Research on outcomes addresses elements that occur during the interaction (e.g., co-participation, patient assertiveness or self-advocacy, and provider expressions of empathy), as well as outcomes immediately after the interaction (e.g., satisfaction and health knowledge), and more distal outcomes (e.g. adherence to treatment, self-efficacy, and symptom reduction) (Beckman, Kaplan, and Frankel 1989). The most frequently studied outcome in the interpersonal health communication literature is patient satisfaction, which is relatively easy to examine and measure, and requires very little from the individuals asked to make a judgment (Duggan and Thompson 2011). Although satisfaction may not be the most significant health communication outcome, research indicates that satisfaction ultimately impacts additional consequences.

3.1 Satisfaction

Satisfaction has been operationalized as a global judgment and as a composite of patients’ perceptions of physicians’ behavior. Patient satisfaction has remained a key construct in measuring patient perceptions of healthcare since Korsch’s seminal work documenting mothers’ experiences with the communication behaviors of pediatricians’ (Korsch, Gozzi, and Francis 1968). Numerous researchers have found satisfaction to be a valid indicator of both the subjective and objective quality of physicians’ medical care (DiMatteo and Hays 1980; Roter, Hall, and Katz 1987; Roter et al. 1997; Weaver et al. 1993). Consequently, visit satisfaction has become a determinant of health-care organizations’ and medical schools’ communication-training objectives (Duffy et al. 2004), and is being used to adjust merit increases to physicians’ salaries (Grumbach et al. 1998). Research on parents’ perceptions of physicians’ caring and interest continues to suggest higher satisfaction associated with increased physician/parent collaboration (Galil et al. 2006). Not surprisingly, research documents the importance of interpersonal dimensions (physician rapport and patient disclosure) of the encounter over organizational dimensions (physical facilities and structure). Research on patient satisfaction demonstrates that it is largely determined by interpersonal elements that vary across interactions with the same physician and that require cooperation and coordination between providers and patients (Hausman 2004). An ongoing conceptual and measurement concern about satisfaction is that scores seem generally rather high, indicating a ceiling effect (Bertakis, Roter, and Putnam 1991; Carr-Hill 1992). Patients may report lower satisfaction, but they are unlikely to report dissatisfaction, according to these measures. Overall, higher satisfaction is associated with more provider information-giving and demonstrated positive affect, as well as with longer visits, higher rapport, more psychosocial discussion, and fewer indications of physician dominance (Ong et al. 2000; Pieterse et al. 2007).

Provider and patient characteristics are found to moderate the relationship between communication and satisfaction, as well as to directly impact satisfaction. Sicker patients tend to be less satisfied than healthier patients (Hall et al. 1998). Disability is similarly associated with dissatisfaction and frustration with unmet health care needs (Veltman et al. 2001), and with lack of physician questioning of patients about their needs (Duggan, Bradshaw, and Altman 2010). Satisfaction is not a static variable, as research indicates that communication skills training for physicians and for patients can improve satisfaction (Haskard et al. 2008). Satisfaction is also assumed to serve as an underlying factor for a more tangible outcome variable, adherence with treatment recommendations. What this indicates to us is that satisfaction with communication is moderated by health and healing. Research has yet to statistically remove the medical outcome effect from measures of satisfaction to determine the impact of interpersonal factors alone.

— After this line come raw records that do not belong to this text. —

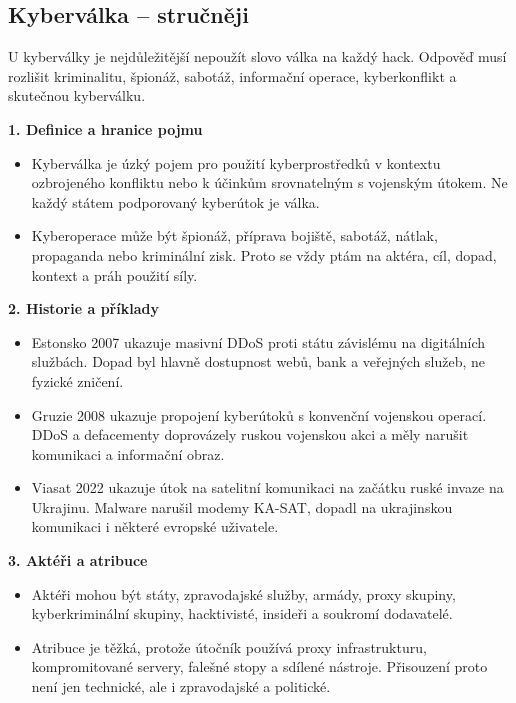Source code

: 
\subsection*{Kyberválka -- stručněji}
U kyberválky je nejdůležitější nepoužít slovo válka na každý hack. Odpověď musí rozlišit kriminalitu, špionáž, sabotáž, informační operace, kyberkonflikt a skutečnou kyberválku.

\textbf{1. Definice a hranice pojmu}
\begin{itemize}
  \item Kyberválka je úzký pojem pro použití kyberprostředků v kontextu ozbrojeného konfliktu nebo k účinkům srovnatelným s vojenským útokem. Ne každý státem podporovaný kyberútok je válka.
  \item Kyberoperace může být špionáž, příprava bojiště, sabotáž, nátlak, propaganda nebo kriminální zisk. Proto se vždy ptám na aktéra, cíl, dopad, kontext a práh použití síly.
\end{itemize}

\textbf{2. Historie a příklady}
\begin{itemize}
  \item Estonsko 2007 ukazuje masivní DDoS proti státu závislému na digitálních službách. Dopad byl hlavně dostupnost webů, bank a veřejných služeb, ne fyzické zničení.
  \item Gruzie 2008 ukazuje propojení kyberútoků s konvenční vojenskou operací. DDoS a defacementy doprovázely ruskou vojenskou akci a měly narušit komunikaci a informační obraz.
  \item Viasat 2022 ukazuje útok na satelitní komunikaci na začátku ruské invaze na Ukrajinu. Malware narušil modemy KA-SAT, dopadl na ukrajinskou komunikaci i některé evropské uživatele.
\end{itemize}

\textbf{3. Aktéři a atribuce}
\begin{itemize}
  \item Aktéři mohou být státy, zpravodajské služby, armády, proxy skupiny, kyberkriminální skupiny, hacktivisté, insideři a soukromí dodavatelé.
  \item Atribuce je těžká, protože útočník používá proxy infrastrukturu, kompromitované servery, falešné stopy a sdílené nástroje. Přisouzení proto není jen technické, ale i zpravodajské a politické.
\end{itemize}


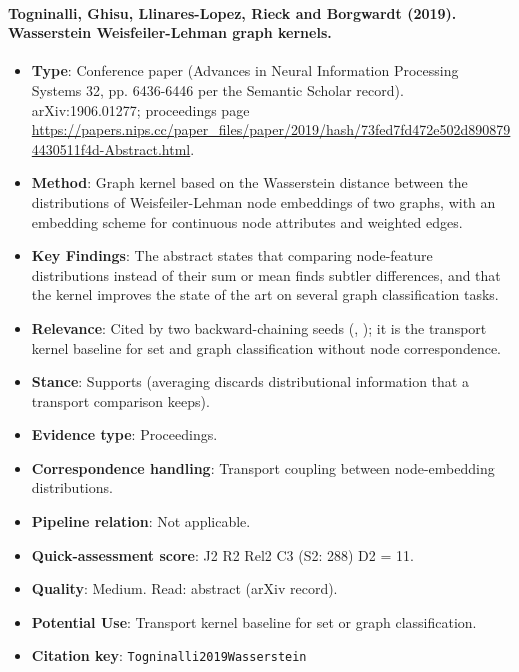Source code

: \documentclass[journal,onecolumn]{IEEEtran}
\begin{document}
\paragraph{Togninalli, Ghisu, Llinares-Lopez, Rieck and Borgwardt (2019). Wasserstein Weisfeiler-Lehman graph kernels.~\cite{Togninalli2019Wasserstein}}\mbox{}

\begin{itemize}

\item{} \textbf{Type}: Conference paper (Advances in Neural Information Processing Systems 32, pp. 6436-6446 per the Semantic Scholar record). arXiv:1906.01277; proceedings page \url{https://papers.nips.cc/paper_files/paper/2019/hash/73fed7fd472e502d8908794430511f4d-Abstract.html}.

\item{} \textbf{Method}: Graph kernel based on the Wasserstein distance between the distributions of Weisfeiler-Lehman node embeddings of two graphs, with an embedding scheme for continuous node attributes and weighted edges.

\item{} \textbf{Key Findings}: The abstract states that comparing node-feature distributions instead of their sum or mean finds subtler differences, and that the kernel improves the state of the art on several graph classification tasks.

\item{} \textbf{Relevance}: Cited by two backward-chaining seeds (\cite{Mialon2021Trainable}, \cite{VincentCuaz2022Template}); it is the transport kernel baseline for set and graph classification without node correspondence.

\item{} \textbf{Stance}: Supports (averaging discards distributional information that a transport comparison keeps).

\item{} \textbf{Evidence type}: Proceedings.

\item{} \textbf{Correspondence handling}: Transport coupling between node-embedding distributions.

\item{} \textbf{Pipeline relation}: Not applicable.

\item{} \textbf{Quick-assessment score}: J2 R2 Rel2 C3 (S2: 288) D2 = 11.

\item{} \textbf{Quality}: Medium. Read: abstract (arXiv record).

\item{} \textbf{Potential Use}: Transport kernel baseline for set or graph classification.

\item{} \textbf{Citation key}: \texttt{Togninalli2019Wasserstein}

\end{itemize}
\end{document}
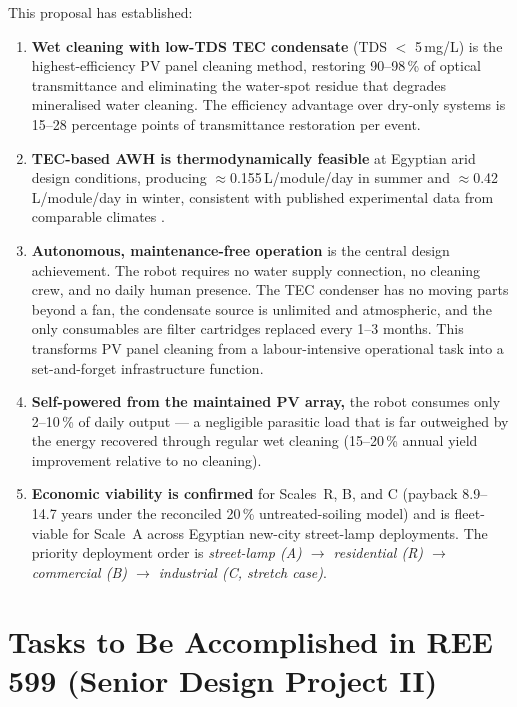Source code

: \documentclass[12pt,a4paper]{report}
\numberwithin{equation}{chapter}
\numberwithin{figure}{chapter}
\numberwithin{table}{chapter}
\begin{document}
This proposal has established:

\begin{enumerate}[leftmargin=*, label=(\roman*)]
  \item \textbf{Wet cleaning with low-TDS TEC condensate} (TDS $<$ 5\,mg/L) is the
        highest-efficiency PV panel cleaning method, restoring 90--98\,\% of optical
        transmittance and eliminating the water-spot residue that degrades mineralised
        water cleaning. The efficiency advantage over dry-only systems is 15--28
        percentage points of transmittance restoration per event.
  \item \textbf{TEC-based AWH is thermodynamically feasible} at Egyptian arid design
        conditions, producing $\approx$0.155\,L/module/day in summer and
        $\approx$0.42\,L/module/day in winter, consistent with published experimental
        data from comparable climates \cite{alqaed2023awg,eslami2021tec,shourideh2021tec}.
  \item \textbf{Autonomous, maintenance-free operation} is the central design
        achievement. The robot requires no water supply connection, no cleaning crew,
        and no daily human presence. The TEC condenser has no moving parts beyond a
        fan, the condensate source is unlimited and atmospheric, and the only consumables
        are filter cartridges replaced every 1--3 months. This transforms PV panel
        cleaning from a labour-intensive operational task into a set-and-forget
        infrastructure function.
  \item \textbf{Self-powered from the maintained PV array,} the robot consumes only
        2--10\,\% of daily output --- a negligible parasitic load that is far outweighed
        by the energy recovered through regular wet cleaning (15--20\,\% annual yield
        improvement relative to no cleaning).
  \item \textbf{Economic viability is confirmed} for Scales~R, B, and C (payback
        8.9--14.7 years under the reconciled 20\,\% untreated-soiling model) and is
        fleet-viable for Scale~A across Egyptian new-city street-lamp deployments.
        The priority deployment order is \emph{street-lamp (A) $\to$ residential (R)
        $\to$ commercial (B) $\to$ industrial (C, stretch case)}.
\end{enumerate}

\section{Tasks to Be Accomplished in REE 599 (Senior Design Project II)}
\end{document}
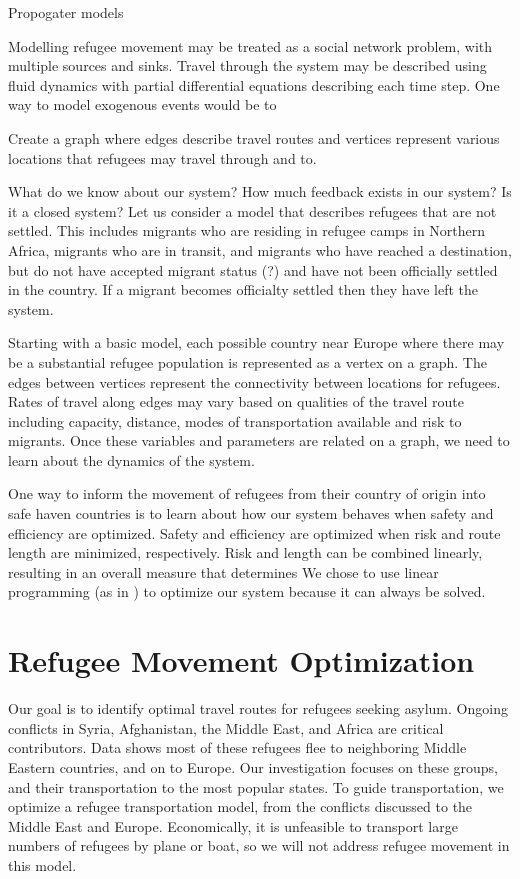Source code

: \documentclass{article}
\begin{document}
\begin{enumerate}
    Propogater models

    Modelling refugee movement may be treated as a social network problem, with multiple sources and sinks. Travel through the system may be described using fluid dynamics with partial differential equations describing each time step. One way to model exogenous events would be to 

    Create a graph where edges describe travel routes and vertices represent various locations that refugees may travel through and to.

    What do we know about our system?
    How much feedback exists in our system? Is it a closed system? 
    Let us consider a model that describes refugees that are not settled. This includes migrants who are residing in refugee camps in Northern Africa, migrants who are in transit, and migrants who have reached a destination, but do not have accepted migrant status (?) and have not been officially settled in the country. If a migrant becomes officialty settled then they have left the system. 

    Starting with a basic model, each possible country near Europe where there may be a substantial refugee population is represented as a vertex on a graph. The edges between vertices represent the connectivity between locations for refugees. Rates of travel along edges may vary based on qualities of the travel route including capacity, distance, modes of transportation available and risk to migrants. Once these variables and parameters are related on a graph, we need to learn about the dynamics of the system.

    One way to inform the movement of refugees from their country of origin into safe haven countries is to learn about how our system behaves when safety and efficiency are optimized. Safety and efficiency are optimized when risk and route length are minimized, respectively. Risk and length can be combined linearly, resulting in an overall measure that determines We chose to use linear programming (as in \cite{bertsekas}) to optimize our system because it can always be solved. 


\section{Refugee Movement Optimization}

Our goal is to identify optimal travel routes for refugees seeking asylum. Ongoing conflicts in Syria, Afghanistan, the Middle East, and Africa are critical contributors\cite{refugeefactsheet}. Data shows most of these refugees flee to neighboring Middle Eastern countries, and on to Europe\cite{refugeefactsheet}. Our investigation focuses on these groups, and their transportation to the most popular states. To guide transportation, we optimize a refugee transportation model, from the conflicts discussed to the Middle East and Europe. Economically, it is unfeasible to transport large numbers of refugees by plane or boat, so we will not address refugee movement in this model.


\end{enumerate}
\end{document}
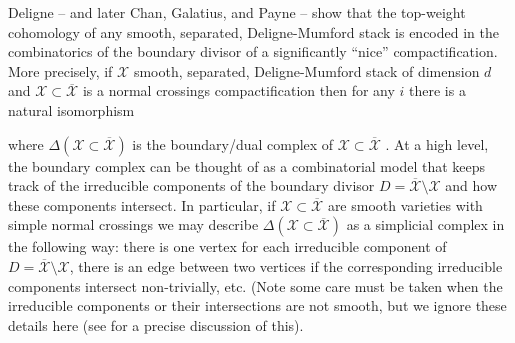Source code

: \documentclass[11pt,reqno]{amsart}
\theoremstyle{remark}
\newcommand{\Gr}{\operatorname{Gr}}
\newcommand{\QQ}{\mathbb{Q}}
\newcommand{\cX}{\mathcal{X}}
\begin{document}
Deligne \cite{Deligne71,Deligne74} -- and later Chan, Galatius, and Payne \cite{CGP21} --  show that the top-weight cohomology of any smooth, separated, Deligne-Mumford stack is encoded in the combinatorics of the boundary divisor of a significantly ``nice'' compactification. More precisely, if $\cX$ smooth, separated, Deligne-Mumford stack of dimension $d$ and $\cX\subset\overline{\cX}$ is a normal crossings compactification then for any $i$ there is a natural isomorphism
\begin{center}
\end{center}
where $\Delta(\cX\subset\overline{\cX})$ is the boundary/dual complex of $\cX\subset \overline{\cX}$ \cite[Theorem~5.8]{CGP21}. At a high level, the boundary complex can be thought of as a combinatorial model that keeps track of the irreducible components of the boundary divisor $D=\overline{\cX}\setminus \cX$ and how these components intersect. In particular, if $\cX\subset \overline{\cX}$ are smooth varieties with simple normal crossings we may describe $\Delta(\cX\subset \overline{\cX})$ as a simplicial complex in the following way: there is one vertex for each irreducible component of $D=\overline{\cX}\setminus \cX$, there is an edge between two vertices if the corresponding irreducible components intersect non-trivially, etc. (Note some care must be taken when the irreducible components or their intersections are not smooth, but we ignore these details here (see \cite[Section 5.1]{CGP21} for a precise discussion of this).
\end{document}
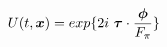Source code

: \begin{equation}
U(t,\mbox{\boldmath$x$})= exp \{ 2i~\mbox{\boldmath$\tau$} \cdot \frac{\mbox{\boldmath$\phi$}}{F_\pi} \}
\end{equation}

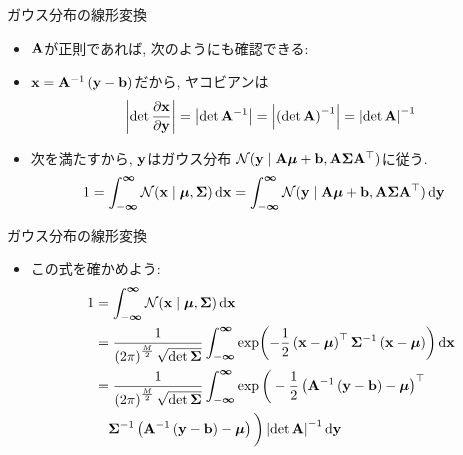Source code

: \documentclass[dvipdfmx,notheorems,t]{beamer}
\begin{document}
\begin{frame}{ガウス分布の線形変換}
\begin{itemize}
  \item $\vb{A}$が正則であれば, 次のようにも確認できる:
  \item $\vb{x} = \vb{A}^{-1} \left( \vb{y} - \vb{b} \right)$だから, ヤコビアンは
  \begin{align*}
    \left| \det \pdv{\vb{x}}{\vb{y}} \right| = \left| \det \vb{A}^{-1} \right|
      = \left| \left( \det \vb{A} \right)^{-1} \right| = \left| \det \vb{A} \right|^{-1}
  \end{align*}
  \item 次を満たすから, $\vb{y}$はガウス分布
  $\mathcal{N}(\vb{y} \mid \vb{A} \vb*{\mu} + \vb{b}, \vb{A} \vb{\Sigma} \vb{A}^\top)$に従う.
  \begin{align*}
    1 &= \int_{-\boldsymbol{\infty}}^{\boldsymbol{\infty}}
      \mathcal{N}(\vb{x} \mid \vb*{\mu}, \vb{\Sigma}) \dd{\vb{x}}
      = \int_{-\boldsymbol{\infty}}^{\boldsymbol{\infty}}
      \mathcal{N}(\vb{y} \mid \vb{A} \vb*{\mu} + \vb{b}, \vb{A} \vb{\Sigma} \vb{A}^\top) \dd{\vb{y}}
  \end{align*}
\end{itemize}
\end{frame}

\begin{frame}{ガウス分布の線形変換}
\begin{itemize}
  \item この式を確かめよう:
  \begin{align*}
    1 &= \int_{-\boldsymbol{\infty}}^{\boldsymbol{\infty}}
      \mathcal{N}(\vb{x} \mid \vb*{\mu}, \vb{\Sigma}) \dd{\vb{x}} \\
    &= \frac{1}{\left( 2\pi \right)^\frac{M}{2} \sqrt{\det \vb{\Sigma}}}
      \int_{-\boldsymbol{\infty}}^{\boldsymbol{\infty}}
      \exp(-\frac{1}{2} \left( \vb{x} - \vb*{\mu} \right)^\top \vb{\Sigma}^{-1}
      \left( \vb{x} - \vb*{\mu} \right)) \dd{\vb{x}} \\
    &= \frac{1}{\left( 2\pi \right)^\frac{M}{2} \sqrt{\det \vb{\Sigma}}}
      \int_{-\boldsymbol{\infty}}^{\boldsymbol{\infty}}
      \exp \bigg( -\frac{1}{2} \left( \vb{A}^{-1} \left( \vb{y} - \vb{b} \right) - \vb*{\mu} \right)^\top \\
    & \quad \vb{\Sigma}^{-1} \left( \vb{A}^{-1} \left( \vb{y} - \vb{b} \right) - \vb*{\mu} \right) \bigg)
      \left| \det \vb{A} \right|^{-1} \dd{\vb{y}}
  \end{align*}
\end{itemize}
\end{frame}
\end{document}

3.2 Adherence and quality of life/health outcomes

One of the primary goals of the provider-patient interaction is to prescribe treatment recommendations. Although treatment recommendations are not always effective, when patients ignore treatment recommendations it is not possible for the recommendations to be effective. Satisfaction with providers and with provider communication is described as a core foundation for adherence in two ways. First, satisfaction directly impacts health outcomes and quality of life, and second, satisfaction impacts both outcomes and quality of life through the moderating influence of patient cooperation with treatment recommendations as influenced by provider communication (Drotar 2009). Communication in routine interactions is associated with overall “better health” as operationalized physiologically (blood pressure or blood sugar), behaviorally (functional status), and subjectively (overall health status) (Kaplan, Greenfield, and Ware 1989). In addition, ratings of provider communication are lower among respondents who perceive their general health to be fair or poor (Finney Rutten, Augustson, and Wanke 2006), again indicating interrelationships between satisfaction and health outcomes. However, patient satisfaction is also associated with perceived improvements in health status at the two-week follow-up (Weng 2009), signifying that patient satisfaction may actually be a proxy for symptom improvement. Again, this makes apparent the potential and likely interaction of medical outcomes and interpersonal factors and the need to study the effects separately when possible.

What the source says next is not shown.